Inklings is a monthly publication featuring student submissions of editorials, reviews, poetry, and general fiction stories. It is also TAG's only regularly published, school-affiliated magazine, following the regular publication of the TAG*Magazine in the 1990s.

===TAG-IT, TREK, & TAG Forum===

TAG-IT, TREK, & TAG Forum are three all-school interdisciplinary seminars. TAG TREK is three-day, off-campus curricular field trip. TAG-IT is two-day curricular exercise of special course offerings both on and off campus. TAG Forum is a one day of presentations from experts in various fields of interest for students.

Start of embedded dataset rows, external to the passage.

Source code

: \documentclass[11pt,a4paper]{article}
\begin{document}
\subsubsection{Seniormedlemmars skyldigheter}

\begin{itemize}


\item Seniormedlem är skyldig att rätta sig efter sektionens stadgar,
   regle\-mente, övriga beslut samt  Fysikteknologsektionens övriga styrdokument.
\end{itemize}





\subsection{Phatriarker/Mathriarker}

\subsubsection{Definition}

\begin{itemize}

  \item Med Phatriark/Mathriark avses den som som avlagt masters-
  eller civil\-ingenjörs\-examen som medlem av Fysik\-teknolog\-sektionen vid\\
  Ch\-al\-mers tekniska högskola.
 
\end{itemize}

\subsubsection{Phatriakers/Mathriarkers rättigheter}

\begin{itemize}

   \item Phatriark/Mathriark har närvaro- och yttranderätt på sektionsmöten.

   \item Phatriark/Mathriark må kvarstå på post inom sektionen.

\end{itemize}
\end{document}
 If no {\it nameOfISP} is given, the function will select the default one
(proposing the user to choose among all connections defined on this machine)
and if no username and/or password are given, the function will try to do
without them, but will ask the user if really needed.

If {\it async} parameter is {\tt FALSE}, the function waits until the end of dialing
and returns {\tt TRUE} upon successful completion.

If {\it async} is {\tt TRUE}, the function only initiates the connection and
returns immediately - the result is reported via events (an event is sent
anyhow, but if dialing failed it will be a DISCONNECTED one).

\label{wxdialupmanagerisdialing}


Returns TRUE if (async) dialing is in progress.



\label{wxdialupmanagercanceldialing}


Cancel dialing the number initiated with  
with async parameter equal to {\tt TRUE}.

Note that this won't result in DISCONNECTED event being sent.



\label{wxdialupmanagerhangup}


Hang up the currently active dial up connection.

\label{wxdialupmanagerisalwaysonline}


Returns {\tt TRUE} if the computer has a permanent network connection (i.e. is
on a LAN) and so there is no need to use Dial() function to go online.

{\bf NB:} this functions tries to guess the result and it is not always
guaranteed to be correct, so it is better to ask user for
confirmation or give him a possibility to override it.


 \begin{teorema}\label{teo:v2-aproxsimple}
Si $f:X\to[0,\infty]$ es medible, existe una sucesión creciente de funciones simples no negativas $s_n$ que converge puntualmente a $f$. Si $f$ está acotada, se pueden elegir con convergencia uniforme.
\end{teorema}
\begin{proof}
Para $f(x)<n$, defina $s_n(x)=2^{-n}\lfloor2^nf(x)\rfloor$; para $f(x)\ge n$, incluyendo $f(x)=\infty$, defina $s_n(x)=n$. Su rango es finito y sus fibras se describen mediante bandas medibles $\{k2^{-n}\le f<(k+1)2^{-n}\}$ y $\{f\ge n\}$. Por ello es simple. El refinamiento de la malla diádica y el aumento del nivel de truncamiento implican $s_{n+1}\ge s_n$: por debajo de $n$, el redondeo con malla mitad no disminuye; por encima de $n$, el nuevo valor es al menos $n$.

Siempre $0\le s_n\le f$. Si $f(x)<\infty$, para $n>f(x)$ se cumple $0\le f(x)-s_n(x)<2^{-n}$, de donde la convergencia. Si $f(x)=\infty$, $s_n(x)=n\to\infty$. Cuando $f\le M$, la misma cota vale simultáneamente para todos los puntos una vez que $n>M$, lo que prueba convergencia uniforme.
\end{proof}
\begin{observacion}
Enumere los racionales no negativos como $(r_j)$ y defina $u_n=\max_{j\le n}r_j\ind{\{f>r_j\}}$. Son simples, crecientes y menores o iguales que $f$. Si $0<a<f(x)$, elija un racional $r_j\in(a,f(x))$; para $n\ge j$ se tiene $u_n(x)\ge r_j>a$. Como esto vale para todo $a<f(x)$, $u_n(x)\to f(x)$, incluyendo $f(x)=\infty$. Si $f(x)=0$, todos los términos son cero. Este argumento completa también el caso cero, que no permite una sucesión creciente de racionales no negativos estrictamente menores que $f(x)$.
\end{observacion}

==Extracurricular activities==

===Academic Honor Societies===

International Thespian Society, Mu Alpha Theta, National Honor Society, English National Honor Society, Spanish National Honor Society, and Science National Honor Society.

===UIL Competitions===

Students at the TAG Magnet participate in numerous University Interscholastic League (UIL) sponsored competitions including:

Accounting, Calculator Applications, Computer Applications, Computer Science, Cross Examination Debate, Current Events and Issues, Editorial Writing, Extemporaneous Informative Speech, Extemporaneous Persuasive Speech, Feature Writing, Headline Writing, Lincoln-Douglas Debate, Literary Criticism, Mathematics, News Writing, Number Sense, One-Act Play, Poetry Interpretation, Prose Interpretation, Ready Writing, Science, Social Studies, Solo and Ensemble (Band, Choir, and Orchestra), Spelling and Vocabulary.

===Clubs and organizations===

The TAG Magnet also has several student and school run clubs and organizations including:

Academic Decathlon, Destination Imagination, Math Olympiads, Mock Trial, Robotics, Science Fair, Quiz Bowl, Ballet Folklorico, Chess Club, Cross-Country Club, Dallas Association of Minority Engineers (DAME), Gay and Straight Alliance (GASP), German Dance, Junior State of America (JSA), Pan-American Student Forum (PASF), Student Council, Students Against Global Abuse (SAGA), Texas Area Model of American States (TAMOAS), Texas Association of Future Educators (TAFE), Youth for Global Improvement (YGI).